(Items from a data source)
▼▼▼
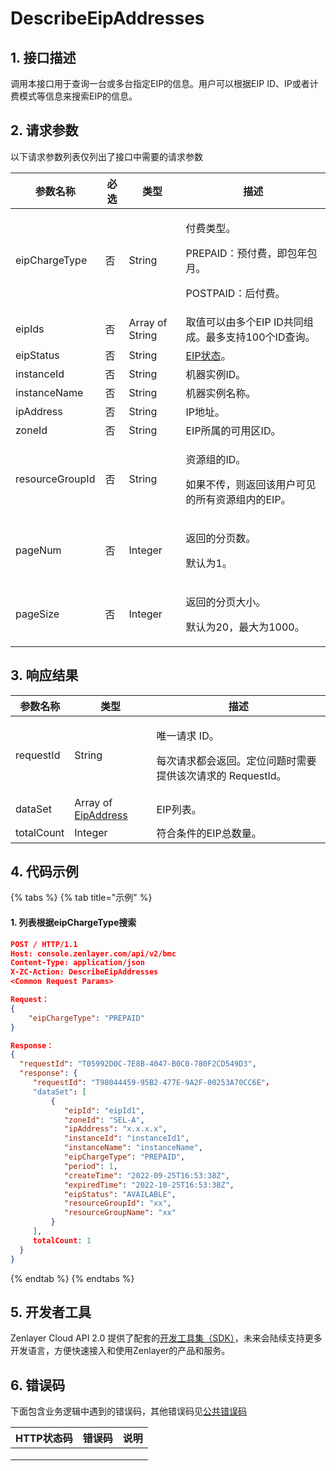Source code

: # DescribeEipAddresses

## 1. 接口描述

调用本接口用于查询一台或多台指定EIP的信息。用户可以根据EIP ID、IP或者计费模式等信息来搜索EIP的信息。



## 2. 请求参数

以下请求参数列表仅列出了接口中需要的请求参数

| 参数名称            | 必选 | 类型              | 描述                                                        |
| --------------- | -- | --------------- | --------------------------------------------------------- |
| eipChargeType   | 否  | String          | <p>付费类型。</p><p>PREPAID：预付费，即包年包月。</p><p>POSTPAID：后付费。</p> |
| eipIds          | 否  | Array of String | 取值可以由多个EIP ID共同组成。最多支持100个ID查询。                           |
| eipStatus       | 否  | String          | [EIP状态](../datastructure.md#eipstatus)。                   |
| instanceId      | 否  | String          | 机器实例ID。                                                   |
| instanceName    | 否  | String          | 机器实例名称。                                                   |
| ipAddress       | 否  | String          | IP地址。                                                     |
| zoneId          | 否  | String          | EIP所属的可用区ID。                                              |
| resourceGroupId | 否  | String          | <p>资源组的ID。</p><p>如果不传，则返回该用户可见的所有资源组内的EIP。</p>            |
| pageNum         | 否  | Integer         | <p>返回的分页数。</p><p>默认为1。</p>                                |
| pageSize        | 否  | Integer         | <p>返回的分页大小。</p><p>默认为20，最大为1000。</p>                      |



## 3. 响应结果

| 参数名称       | 类型                                                    | 描述                                                       |
| ---------- | ----------------------------------------------------- | -------------------------------------------------------- |
| requestId  | String                                                | <p>唯一请求 ID。</p><p>每次请求都会返回。定位问题时需要提供该次请求的 RequestId。</p> |
| dataSet    | Array of [EipAddress](../datastructure.md#eipaddress) | EIP列表。                                                   |
| totalCount | Integer                                               | 符合条件的EIP总数量。                                             |



## 4. 代码示例

{% tabs %}
{% tab title="示例" %}
#### 1. 列表根据eipChargeType搜索

```json
POST / HTTP/1.1
Host: console.zenlayer.com/api/v2/bmc
Content-Type: application/json
X-ZC-Action: DescribeEipAddresses
<Common Request Params>

Request：
{
    "eipChargeType": "PREPAID"
}

Response：
{   
  "requestId": "T05992D0C-7E8B-4047-B0C0-780F2CD549D3",
  "response": {
     "requestId": "T98044459-95B2-477E-9A2F-00253A70CC6E"，
     "dataSet": [
         {
            "eipId": "eipId1",
            "zoneId": "SEL-A",
            "ipAddress": "x.x.x.x",
            "instanceId": "instanceId1",
            "instanceName": "instanceName",
            "eipChargeType": "PREPAID",
            "period": 1,
            "createTime": "2022-09-25T16:53:38Z",
            "expiredTime": "2022-10-25T16:53:38Z",
            "eipStatus": "AVAILABLE",
            "resourceGroupId": "xx",
            "resourceGroupName": "xx"
         }
     ],
     totalCount: 1
  }
}
```
{% endtab %}
{% endtabs %}



## 5. 开发者工具

Zenlayer Cloud API 2.0 提供了配套的[开发工具集（SDK）](../../api-introduction/sdk/)，未来会陆续支持更多开发语言，方便快速接入和使用Zenlayer的产品和服务。



## 6. 错误码

下面包含业务逻辑中遇到的错误码，其他错误码见[公共错误码](../../api-introduction/instruction/commonerrorcode.md)

| HTTP状态码 | 错误码 | 说明 |
| ------- | --- | -- |
|         |     |    |
|         |     |    |
|         |     |    |
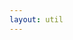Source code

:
 ```yaml
---
layout: util
---
```


<script setup>
import HomePageRecent from 'vitepress-sls-blog-tmpl/src/components/home/HomePageRecent.vue'
import HomePageTags from 'vitepress-sls-blog-tmpl/src/components/home/HomePageTags.vue'
import HomeHero from 'vitepress-sls-blog-tmpl/src/components/home/HomeHero.vue'
import UtilPageContent from 'vitepress-sls-blog-tmpl/src/components/UtilPageContent.vue'
import { useData } from 'vitepress'
import { data } from './loadPosts.data.js'
import { PROPS } from "../.vitepress/props.js";

const { theme } = useData()
</script>

<HomeHero :firstLine="theme.t.heroFirstLine" :secondLine="theme.t.heroSecondLine" />
<HomePageTags :header="theme.t.tags" :allData="data.posts" />
<HomePageRecent
  :header="theme.t.homeRecentHeader"
  :allData="data.posts"
  :perPage="PROPS.perPage"
/>

<!-- <UtilPageContent> -->
<!---->
<!-- ## header -->
<!---->
<!-- other text -->
<!---->
<!-- </UtilPageContent> -->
▲▲▲
Output all of the records word for word, and keep the pictures out of the copy.

Source code

: # DescribeEipAddresses

## 1. 接口描述

调用本接口用于查询一台或多台指定EIP的信息。用户可以根据EIP ID、IP或者计费模式等信息来搜索EIP的信息。



## 2. 请求参数

以下请求参数列表仅列出了接口中需要的请求参数

| 参数名称            | 必选 | 类型              | 描述                                                        |
| --------------- | -- | --------------- | --------------------------------------------------------- |
| eipChargeType   | 否  | String          | <p>付费类型。</p><p>PREPAID：预付费，即包年包月。</p><p>POSTPAID：后付费。</p> |
| eipIds          | 否  | Array of String | 取值可以由多个EIP ID共同组成。最多支持100个ID查询。                           |
| eipStatus       | 否  | String          | [EIP状态](../datastructure.md#eipstatus)。                   |
| instanceId      | 否  | String          | 机器实例ID。                                                   |
| instanceName    | 否  | String          | 机器实例名称。                                                   |
| ipAddress       | 否  | String          | IP地址。                                                     |
| zoneId          | 否  | String          | EIP所属的可用区ID。                                              |
| resourceGroupId | 否  | String          | <p>资源组的ID。</p><p>如果不传，则返回该用户可见的所有资源组内的EIP。</p>            |
| pageNum         | 否  | Integer         | <p>返回的分页数。</p><p>默认为1。</p>                                |
| pageSize        | 否  | Integer         | <p>返回的分页大小。</p><p>默认为20，最大为1000。</p>                      |



## 3. 响应结果

| 参数名称       | 类型                                                    | 描述                                                       |
| ---------- | ----------------------------------------------------- | -------------------------------------------------------- |
| requestId  | String                                                | <p>唯一请求 ID。</p><p>每次请求都会返回。定位问题时需要提供该次请求的 RequestId。</p> |
| dataSet    | Array of [EipAddress](../datastructure.md#eipaddress) | EIP列表。                                                   |
| totalCount | Integer                                               | 符合条件的EIP总数量。                                             |



## 4. 代码示例

{% tabs %}
{% tab title="示例" %}
#### 1. 列表根据eipChargeType搜索

```json
POST / HTTP/1.1
Host: console.zenlayer.com/api/v2/bmc
Content-Type: application/json
X-ZC-Action: DescribeEipAddresses
<Common Request Params>

Request：
{
    "eipChargeType": "PREPAID"
}

Response：
{   
  "requestId": "T05992D0C-7E8B-4047-B0C0-780F2CD549D3",
  "response": {
     "requestId": "T98044459-95B2-477E-9A2F-00253A70CC6E"，
     "dataSet": [
         {
            "eipId": "eipId1",
            "zoneId": "SEL-A",
            "ipAddress": "x.x.x.x",
            "instanceId": "instanceId1",
            "instanceName": "instanceName",
            "eipChargeType": "PREPAID",
            "period": 1,
            "createTime": "2022-09-25T16:53:38Z",
            "expiredTime": "2022-10-25T16:53:38Z",
            "eipStatus": "AVAILABLE",
            "resourceGroupId": "xx",
            "resourceGroupName": "xx"
         }
     ],
     totalCount: 1
  }
}
```
{% endtab %}
{% endtabs %}



## 5. 开发者工具

Zenlayer Cloud API 2.0 提供了配套的[开发工具集（SDK）](../../api-introduction/sdk/)，未来会陆续支持更多开发语言，方便快速接入和使用Zenlayer的产品和服务。



## 6. 错误码

下面包含业务逻辑中遇到的错误码，其他错误码见[公共错误码](../../api-introduction/instruction/commonerrorcode.md)

| HTTP状态码 | 错误码 | 说明 |
| ------- | --- | -- |
|         |     |    |
|         |     |    |
|         |     |    |
Source code

:
 ```yaml
---
layout: util
---
```


<script setup>
import HomePageRecent from 'vitepress-sls-blog-tmpl/src/components/home/HomePageRecent.vue'
import HomePageTags from 'vitepress-sls-blog-tmpl/src/components/home/HomePageTags.vue'
import HomeHero from 'vitepress-sls-blog-tmpl/src/components/home/HomeHero.vue'
import UtilPageContent from 'vitepress-sls-blog-tmpl/src/components/UtilPageContent.vue'
import { useData } from 'vitepress'
import { data } from './loadPosts.data.js'
import { PROPS } from "../.vitepress/props.js";

const { theme } = useData()
</script>

<HomeHero :firstLine="theme.t.heroFirstLine" :secondLine="theme.t.heroSecondLine" />
<HomePageTags :header="theme.t.tags" :allData="data.posts" />
<HomePageRecent
  :header="theme.t.homeRecentHeader"
  :allData="data.posts"
  :perPage="PROPS.perPage"
/>

<!-- <UtilPageContent> -->
<!---->
<!-- ## header -->
<!---->
<!-- other text -->
<!---->
<!-- </UtilPageContent> -->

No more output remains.